== Exercise ==
Go through the data and copy each line that holds "buffers".

Segment Open

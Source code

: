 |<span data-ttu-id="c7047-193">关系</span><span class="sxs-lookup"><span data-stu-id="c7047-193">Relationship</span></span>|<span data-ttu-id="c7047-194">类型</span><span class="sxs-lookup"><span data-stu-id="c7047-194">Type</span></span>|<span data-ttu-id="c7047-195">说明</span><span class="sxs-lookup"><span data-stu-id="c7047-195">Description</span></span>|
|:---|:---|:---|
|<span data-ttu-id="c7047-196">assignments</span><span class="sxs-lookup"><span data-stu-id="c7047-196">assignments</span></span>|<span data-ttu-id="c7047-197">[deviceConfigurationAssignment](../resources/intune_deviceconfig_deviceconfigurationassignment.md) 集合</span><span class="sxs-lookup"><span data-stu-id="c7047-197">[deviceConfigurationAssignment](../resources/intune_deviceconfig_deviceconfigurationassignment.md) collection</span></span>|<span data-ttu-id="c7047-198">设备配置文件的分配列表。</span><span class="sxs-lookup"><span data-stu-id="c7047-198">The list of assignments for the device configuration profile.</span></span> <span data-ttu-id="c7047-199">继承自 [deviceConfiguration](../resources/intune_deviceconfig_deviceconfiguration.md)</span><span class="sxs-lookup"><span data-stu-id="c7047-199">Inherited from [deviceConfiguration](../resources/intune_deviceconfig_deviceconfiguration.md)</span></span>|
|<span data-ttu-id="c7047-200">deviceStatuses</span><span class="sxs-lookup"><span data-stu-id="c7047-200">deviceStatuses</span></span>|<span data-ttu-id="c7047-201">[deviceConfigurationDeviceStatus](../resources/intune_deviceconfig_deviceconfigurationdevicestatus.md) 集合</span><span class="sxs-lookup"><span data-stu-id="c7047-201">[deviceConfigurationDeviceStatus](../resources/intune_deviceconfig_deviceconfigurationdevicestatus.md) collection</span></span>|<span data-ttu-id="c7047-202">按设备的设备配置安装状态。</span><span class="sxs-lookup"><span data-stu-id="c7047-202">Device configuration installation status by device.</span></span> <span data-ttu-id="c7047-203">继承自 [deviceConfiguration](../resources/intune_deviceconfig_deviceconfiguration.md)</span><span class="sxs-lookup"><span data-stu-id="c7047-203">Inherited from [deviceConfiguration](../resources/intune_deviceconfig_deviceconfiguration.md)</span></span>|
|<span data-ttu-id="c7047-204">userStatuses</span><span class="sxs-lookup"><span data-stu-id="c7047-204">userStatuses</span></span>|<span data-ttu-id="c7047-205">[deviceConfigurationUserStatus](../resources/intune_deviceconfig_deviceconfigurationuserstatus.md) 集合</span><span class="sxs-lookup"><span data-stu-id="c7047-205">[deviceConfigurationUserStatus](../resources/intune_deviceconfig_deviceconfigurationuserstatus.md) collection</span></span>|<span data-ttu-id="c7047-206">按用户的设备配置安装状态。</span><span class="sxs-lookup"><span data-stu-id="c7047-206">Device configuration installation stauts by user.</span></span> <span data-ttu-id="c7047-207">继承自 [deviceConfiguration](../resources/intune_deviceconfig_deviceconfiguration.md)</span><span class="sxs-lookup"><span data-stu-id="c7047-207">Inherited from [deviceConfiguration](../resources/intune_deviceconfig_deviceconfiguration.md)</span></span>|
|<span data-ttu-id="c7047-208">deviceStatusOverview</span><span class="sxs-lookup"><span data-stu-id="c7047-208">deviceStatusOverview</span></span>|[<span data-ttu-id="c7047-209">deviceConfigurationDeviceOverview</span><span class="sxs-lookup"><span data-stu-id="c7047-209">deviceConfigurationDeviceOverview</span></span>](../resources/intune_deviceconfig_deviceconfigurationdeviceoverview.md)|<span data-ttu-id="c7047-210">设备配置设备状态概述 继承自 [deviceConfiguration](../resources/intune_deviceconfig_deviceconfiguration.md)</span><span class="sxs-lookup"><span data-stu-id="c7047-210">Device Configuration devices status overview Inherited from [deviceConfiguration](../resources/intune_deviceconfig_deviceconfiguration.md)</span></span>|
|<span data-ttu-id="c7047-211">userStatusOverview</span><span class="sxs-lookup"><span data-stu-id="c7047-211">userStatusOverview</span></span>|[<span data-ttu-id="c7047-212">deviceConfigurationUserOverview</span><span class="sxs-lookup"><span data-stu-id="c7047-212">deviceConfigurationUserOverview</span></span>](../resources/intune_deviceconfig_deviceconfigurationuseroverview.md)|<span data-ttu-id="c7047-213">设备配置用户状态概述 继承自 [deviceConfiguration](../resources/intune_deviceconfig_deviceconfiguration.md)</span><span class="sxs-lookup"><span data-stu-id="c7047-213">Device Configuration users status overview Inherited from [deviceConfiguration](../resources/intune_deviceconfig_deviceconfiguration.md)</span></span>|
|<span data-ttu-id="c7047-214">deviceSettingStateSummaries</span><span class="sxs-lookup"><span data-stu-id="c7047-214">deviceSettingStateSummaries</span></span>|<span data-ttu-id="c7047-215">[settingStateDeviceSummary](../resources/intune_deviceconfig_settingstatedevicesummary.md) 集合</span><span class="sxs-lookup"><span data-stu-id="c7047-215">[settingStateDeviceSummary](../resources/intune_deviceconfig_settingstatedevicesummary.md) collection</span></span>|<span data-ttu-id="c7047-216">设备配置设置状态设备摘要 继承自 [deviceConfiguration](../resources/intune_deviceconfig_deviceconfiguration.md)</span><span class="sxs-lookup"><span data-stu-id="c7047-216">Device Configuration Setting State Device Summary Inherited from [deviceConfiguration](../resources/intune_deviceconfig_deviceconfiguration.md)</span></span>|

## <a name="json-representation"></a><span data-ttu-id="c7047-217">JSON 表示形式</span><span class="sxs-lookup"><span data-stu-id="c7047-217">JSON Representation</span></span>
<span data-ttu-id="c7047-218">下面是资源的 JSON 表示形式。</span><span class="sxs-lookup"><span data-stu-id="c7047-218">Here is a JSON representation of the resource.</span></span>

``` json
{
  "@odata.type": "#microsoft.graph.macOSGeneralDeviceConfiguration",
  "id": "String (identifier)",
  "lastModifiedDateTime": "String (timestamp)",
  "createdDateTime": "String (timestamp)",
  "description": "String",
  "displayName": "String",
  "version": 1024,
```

Segment Closed
Segment Open

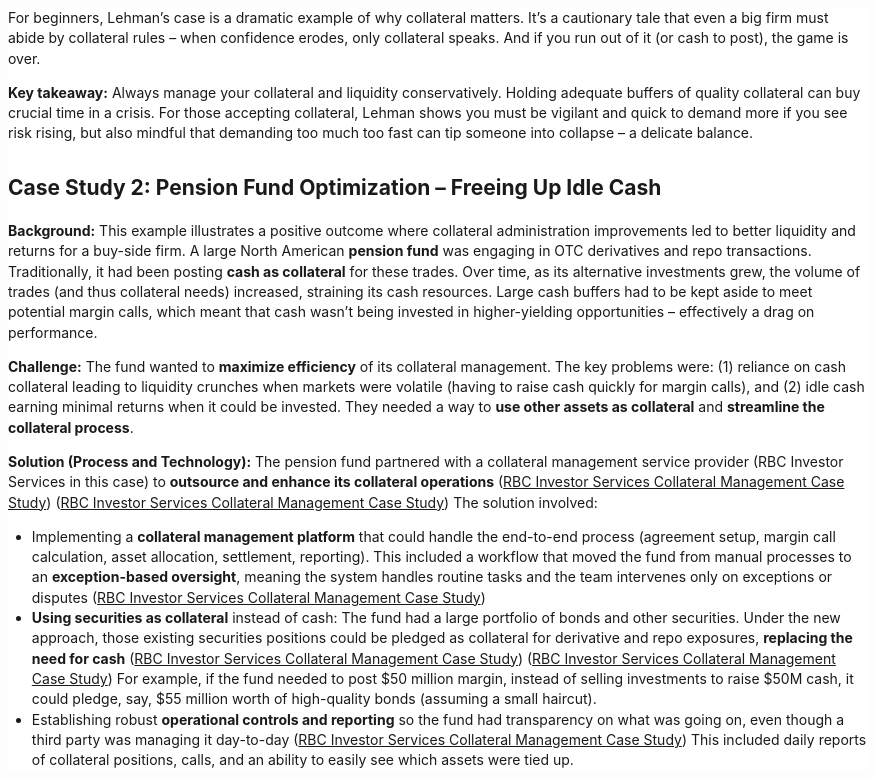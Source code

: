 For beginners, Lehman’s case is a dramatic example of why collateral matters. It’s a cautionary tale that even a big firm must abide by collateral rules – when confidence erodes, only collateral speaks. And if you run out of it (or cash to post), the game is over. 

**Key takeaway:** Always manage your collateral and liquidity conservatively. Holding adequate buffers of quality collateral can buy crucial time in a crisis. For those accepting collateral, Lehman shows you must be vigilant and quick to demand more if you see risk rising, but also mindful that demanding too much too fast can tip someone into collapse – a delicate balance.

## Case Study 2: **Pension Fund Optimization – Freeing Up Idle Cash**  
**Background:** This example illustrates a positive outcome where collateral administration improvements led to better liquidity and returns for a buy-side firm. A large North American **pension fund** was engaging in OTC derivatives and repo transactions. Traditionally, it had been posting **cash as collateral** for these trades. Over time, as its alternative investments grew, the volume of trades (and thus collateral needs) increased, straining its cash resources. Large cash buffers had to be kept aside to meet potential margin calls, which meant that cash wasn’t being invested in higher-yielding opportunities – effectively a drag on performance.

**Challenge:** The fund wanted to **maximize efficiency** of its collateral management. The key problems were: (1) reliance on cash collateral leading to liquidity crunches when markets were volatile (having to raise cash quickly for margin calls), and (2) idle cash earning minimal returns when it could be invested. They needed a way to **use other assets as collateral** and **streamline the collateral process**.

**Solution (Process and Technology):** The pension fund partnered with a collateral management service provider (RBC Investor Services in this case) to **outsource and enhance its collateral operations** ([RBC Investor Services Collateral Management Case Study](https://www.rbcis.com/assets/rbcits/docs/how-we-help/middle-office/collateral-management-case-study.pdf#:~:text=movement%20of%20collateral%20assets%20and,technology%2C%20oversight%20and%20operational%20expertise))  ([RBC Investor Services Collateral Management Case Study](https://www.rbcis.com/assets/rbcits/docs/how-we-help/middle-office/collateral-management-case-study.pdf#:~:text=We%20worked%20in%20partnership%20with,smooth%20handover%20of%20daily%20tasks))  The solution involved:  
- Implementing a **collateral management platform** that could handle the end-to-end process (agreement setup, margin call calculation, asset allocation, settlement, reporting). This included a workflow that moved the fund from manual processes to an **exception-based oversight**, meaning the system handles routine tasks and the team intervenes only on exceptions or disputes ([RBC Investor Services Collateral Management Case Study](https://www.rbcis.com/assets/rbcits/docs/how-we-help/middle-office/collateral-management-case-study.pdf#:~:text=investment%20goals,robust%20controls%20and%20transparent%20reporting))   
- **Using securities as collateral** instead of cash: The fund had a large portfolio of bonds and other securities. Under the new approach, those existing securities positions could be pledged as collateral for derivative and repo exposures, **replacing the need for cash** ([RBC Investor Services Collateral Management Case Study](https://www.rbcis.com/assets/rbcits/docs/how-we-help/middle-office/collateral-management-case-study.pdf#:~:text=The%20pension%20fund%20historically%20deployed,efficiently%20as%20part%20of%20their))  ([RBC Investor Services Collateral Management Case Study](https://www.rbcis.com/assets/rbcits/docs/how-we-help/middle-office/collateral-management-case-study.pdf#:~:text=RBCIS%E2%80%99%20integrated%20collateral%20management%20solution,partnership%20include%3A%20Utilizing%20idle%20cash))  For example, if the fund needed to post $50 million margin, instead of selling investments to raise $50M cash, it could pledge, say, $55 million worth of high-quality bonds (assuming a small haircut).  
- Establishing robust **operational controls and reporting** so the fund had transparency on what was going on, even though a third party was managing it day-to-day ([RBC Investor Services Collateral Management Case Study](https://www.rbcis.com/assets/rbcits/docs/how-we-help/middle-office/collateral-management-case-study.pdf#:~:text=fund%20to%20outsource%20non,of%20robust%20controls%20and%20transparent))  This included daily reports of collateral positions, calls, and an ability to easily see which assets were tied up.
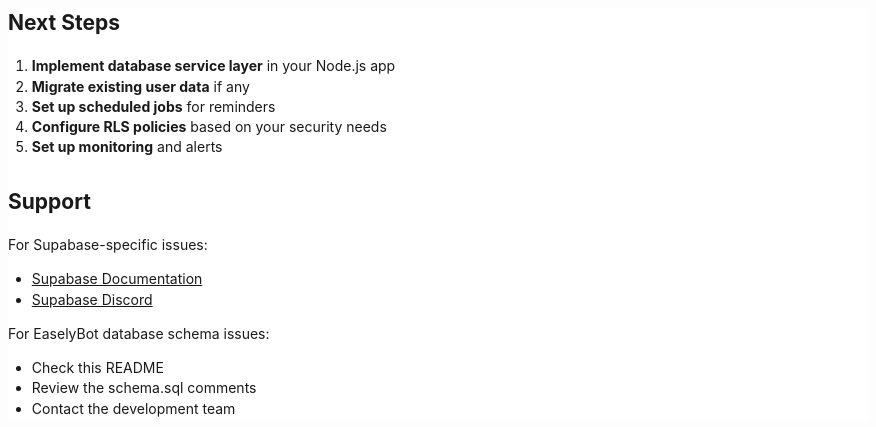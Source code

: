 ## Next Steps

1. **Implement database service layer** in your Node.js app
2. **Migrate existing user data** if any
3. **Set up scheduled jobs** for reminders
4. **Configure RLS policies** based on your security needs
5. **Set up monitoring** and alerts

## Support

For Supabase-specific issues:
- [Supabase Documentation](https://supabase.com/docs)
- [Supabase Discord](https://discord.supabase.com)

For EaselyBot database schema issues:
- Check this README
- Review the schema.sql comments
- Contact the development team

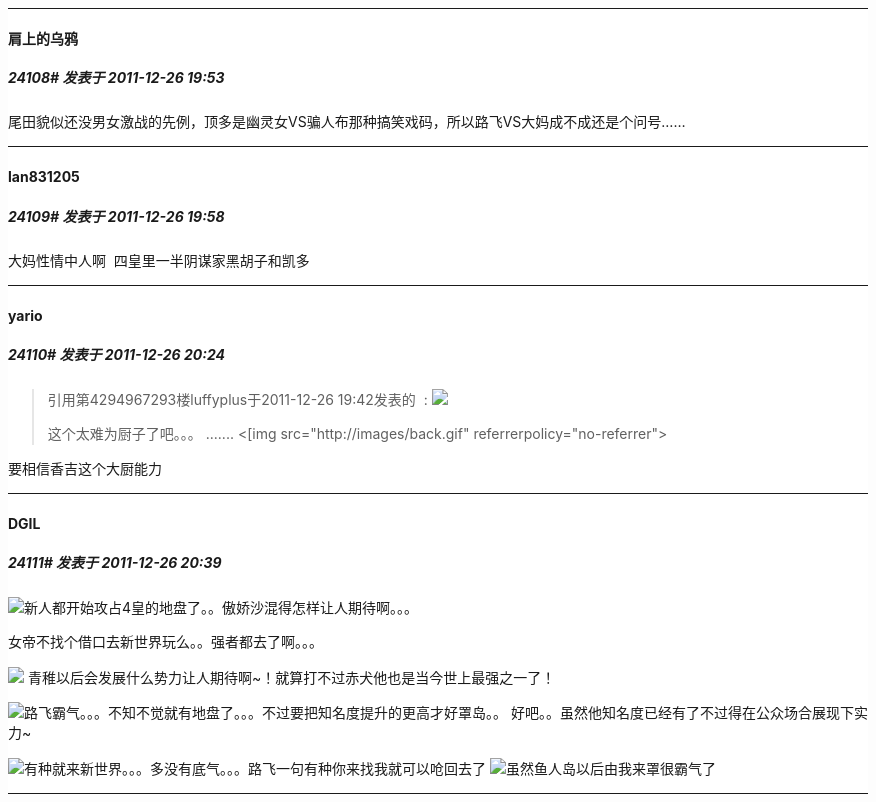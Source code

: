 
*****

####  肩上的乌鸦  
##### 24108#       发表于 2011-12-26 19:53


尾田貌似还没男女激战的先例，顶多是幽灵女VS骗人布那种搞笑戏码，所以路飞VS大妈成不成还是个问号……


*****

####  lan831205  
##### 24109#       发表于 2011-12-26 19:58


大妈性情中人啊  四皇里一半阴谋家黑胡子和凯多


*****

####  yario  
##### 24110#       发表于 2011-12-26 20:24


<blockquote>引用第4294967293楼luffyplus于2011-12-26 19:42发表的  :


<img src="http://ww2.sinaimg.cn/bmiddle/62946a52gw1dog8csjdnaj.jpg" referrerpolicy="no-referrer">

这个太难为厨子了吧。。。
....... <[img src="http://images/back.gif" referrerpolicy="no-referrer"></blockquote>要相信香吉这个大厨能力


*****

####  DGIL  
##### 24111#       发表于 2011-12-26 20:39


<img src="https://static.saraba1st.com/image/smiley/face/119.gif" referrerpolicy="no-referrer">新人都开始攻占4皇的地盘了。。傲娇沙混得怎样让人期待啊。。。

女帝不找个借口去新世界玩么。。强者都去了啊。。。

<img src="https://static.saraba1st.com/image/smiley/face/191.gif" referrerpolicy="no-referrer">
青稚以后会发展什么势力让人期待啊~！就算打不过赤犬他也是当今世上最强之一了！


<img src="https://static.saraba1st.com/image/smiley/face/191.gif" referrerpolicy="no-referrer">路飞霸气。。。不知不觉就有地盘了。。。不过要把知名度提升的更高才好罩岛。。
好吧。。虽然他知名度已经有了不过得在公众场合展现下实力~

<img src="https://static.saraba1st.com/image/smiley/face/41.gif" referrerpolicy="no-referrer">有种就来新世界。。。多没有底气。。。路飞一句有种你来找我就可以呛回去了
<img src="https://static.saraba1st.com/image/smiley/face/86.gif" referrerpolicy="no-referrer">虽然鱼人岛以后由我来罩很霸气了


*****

Segment Closed
Segment Open

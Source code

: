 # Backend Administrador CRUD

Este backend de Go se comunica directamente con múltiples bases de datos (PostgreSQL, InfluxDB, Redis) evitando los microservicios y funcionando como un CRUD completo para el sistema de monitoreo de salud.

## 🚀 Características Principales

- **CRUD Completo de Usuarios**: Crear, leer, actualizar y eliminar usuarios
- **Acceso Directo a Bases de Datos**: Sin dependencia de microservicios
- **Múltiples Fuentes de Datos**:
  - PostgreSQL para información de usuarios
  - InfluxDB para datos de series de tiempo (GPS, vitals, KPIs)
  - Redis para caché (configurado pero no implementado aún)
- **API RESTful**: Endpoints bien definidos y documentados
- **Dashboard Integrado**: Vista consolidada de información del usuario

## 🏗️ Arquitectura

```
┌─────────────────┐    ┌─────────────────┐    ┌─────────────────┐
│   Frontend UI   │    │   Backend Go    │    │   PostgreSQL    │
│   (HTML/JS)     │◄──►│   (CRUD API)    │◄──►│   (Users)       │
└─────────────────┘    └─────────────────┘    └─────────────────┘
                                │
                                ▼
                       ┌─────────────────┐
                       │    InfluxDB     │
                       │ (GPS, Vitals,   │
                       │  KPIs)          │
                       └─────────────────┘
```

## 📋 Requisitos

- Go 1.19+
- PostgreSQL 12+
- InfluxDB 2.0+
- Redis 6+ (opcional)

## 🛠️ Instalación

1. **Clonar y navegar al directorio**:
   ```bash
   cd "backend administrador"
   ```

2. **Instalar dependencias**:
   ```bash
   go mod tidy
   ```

Segment Closed

== Written solution ==
**Key takeaway:** Always manage your collateral and liquidity conservatively. Holding adequate buffers of quality collateral can buy crucial time in a crisis. For those accepting collateral, Lehman shows you must be vigilant and quick to demand more if you see risk rising, but also mindful that demanding too much too fast can tip someone into collapse – a delicate balance.
**Background:** This example illustrates a positive outcome where collateral administration improvements led to better liquidity and returns for a buy-side firm. A large North American **pension fund** was engaging in OTC derivatives and repo transactions. Traditionally, it had been posting **cash as collateral** for these trades. Over time, as its alternative investments grew, the volume of trades (and thus collateral needs) increased, straining its cash resources. Large cash buffers had to be kept aside to meet potential margin calls, which meant that cash wasn’t being invested in higher-yielding opportunities – effectively a drag on performance.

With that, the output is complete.